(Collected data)
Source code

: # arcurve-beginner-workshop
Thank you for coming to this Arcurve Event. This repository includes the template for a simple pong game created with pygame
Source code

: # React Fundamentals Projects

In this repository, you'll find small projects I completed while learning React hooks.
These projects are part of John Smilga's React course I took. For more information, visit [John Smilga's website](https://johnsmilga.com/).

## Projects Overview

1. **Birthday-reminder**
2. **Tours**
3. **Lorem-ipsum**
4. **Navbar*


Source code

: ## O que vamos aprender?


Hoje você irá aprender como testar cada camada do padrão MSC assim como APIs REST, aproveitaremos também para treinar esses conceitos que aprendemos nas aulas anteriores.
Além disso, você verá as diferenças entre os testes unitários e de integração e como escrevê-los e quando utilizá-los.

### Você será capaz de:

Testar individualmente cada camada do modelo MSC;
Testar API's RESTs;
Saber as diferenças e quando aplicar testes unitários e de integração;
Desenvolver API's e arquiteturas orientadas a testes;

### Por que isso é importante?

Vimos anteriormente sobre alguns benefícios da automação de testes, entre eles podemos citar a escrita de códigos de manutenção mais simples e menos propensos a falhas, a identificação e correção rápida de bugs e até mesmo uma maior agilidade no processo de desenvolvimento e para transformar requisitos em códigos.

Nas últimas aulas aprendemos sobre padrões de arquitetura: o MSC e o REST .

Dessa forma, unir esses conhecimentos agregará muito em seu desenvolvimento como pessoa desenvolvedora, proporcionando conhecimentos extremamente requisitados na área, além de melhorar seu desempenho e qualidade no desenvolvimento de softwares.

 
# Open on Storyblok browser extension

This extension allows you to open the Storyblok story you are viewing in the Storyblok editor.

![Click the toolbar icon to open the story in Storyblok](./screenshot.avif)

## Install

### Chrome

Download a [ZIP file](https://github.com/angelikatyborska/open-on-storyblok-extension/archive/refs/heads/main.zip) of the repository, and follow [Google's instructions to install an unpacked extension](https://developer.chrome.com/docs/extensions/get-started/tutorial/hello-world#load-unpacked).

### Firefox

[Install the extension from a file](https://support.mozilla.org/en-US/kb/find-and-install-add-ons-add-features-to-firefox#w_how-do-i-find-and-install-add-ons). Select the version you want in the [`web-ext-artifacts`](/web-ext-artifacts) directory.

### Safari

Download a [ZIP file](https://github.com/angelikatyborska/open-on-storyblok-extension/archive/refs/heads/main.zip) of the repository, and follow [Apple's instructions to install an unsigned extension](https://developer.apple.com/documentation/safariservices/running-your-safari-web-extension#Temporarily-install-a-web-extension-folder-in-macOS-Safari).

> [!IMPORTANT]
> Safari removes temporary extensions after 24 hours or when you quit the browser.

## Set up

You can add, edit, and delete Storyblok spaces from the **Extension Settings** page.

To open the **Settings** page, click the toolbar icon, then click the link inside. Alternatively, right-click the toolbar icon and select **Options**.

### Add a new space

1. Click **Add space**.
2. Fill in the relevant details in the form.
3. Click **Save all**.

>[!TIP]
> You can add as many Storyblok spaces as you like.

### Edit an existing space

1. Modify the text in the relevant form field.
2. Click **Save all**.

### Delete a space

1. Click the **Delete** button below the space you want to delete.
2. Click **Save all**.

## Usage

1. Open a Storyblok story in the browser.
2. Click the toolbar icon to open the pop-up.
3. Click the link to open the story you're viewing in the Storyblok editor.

What you will do -
Which lines above run from the one containing "que vamos aprender?" down to the one containing "### Por que isso é importante?"? Repeat exactly those, both ends included, and nothing else.

Answer to the exercise -
: ## O que vamos aprender?


Hoje você irá aprender como testar cada camada do padrão MSC assim como APIs REST, aproveitaremos também para treinar esses conceitos que aprendemos nas aulas anteriores.
Além disso, você verá as diferenças entre os testes unitários e de integração e como escrevê-los e quando utilizá-los.

### Você será capaz de:

Testar individualmente cada camada do modelo MSC;
Testar API's RESTs;
Saber as diferenças e quando aplicar testes unitários e de integração;
Desenvolver API's e arquiteturas orientadas a testes;

### Por que isso é importante?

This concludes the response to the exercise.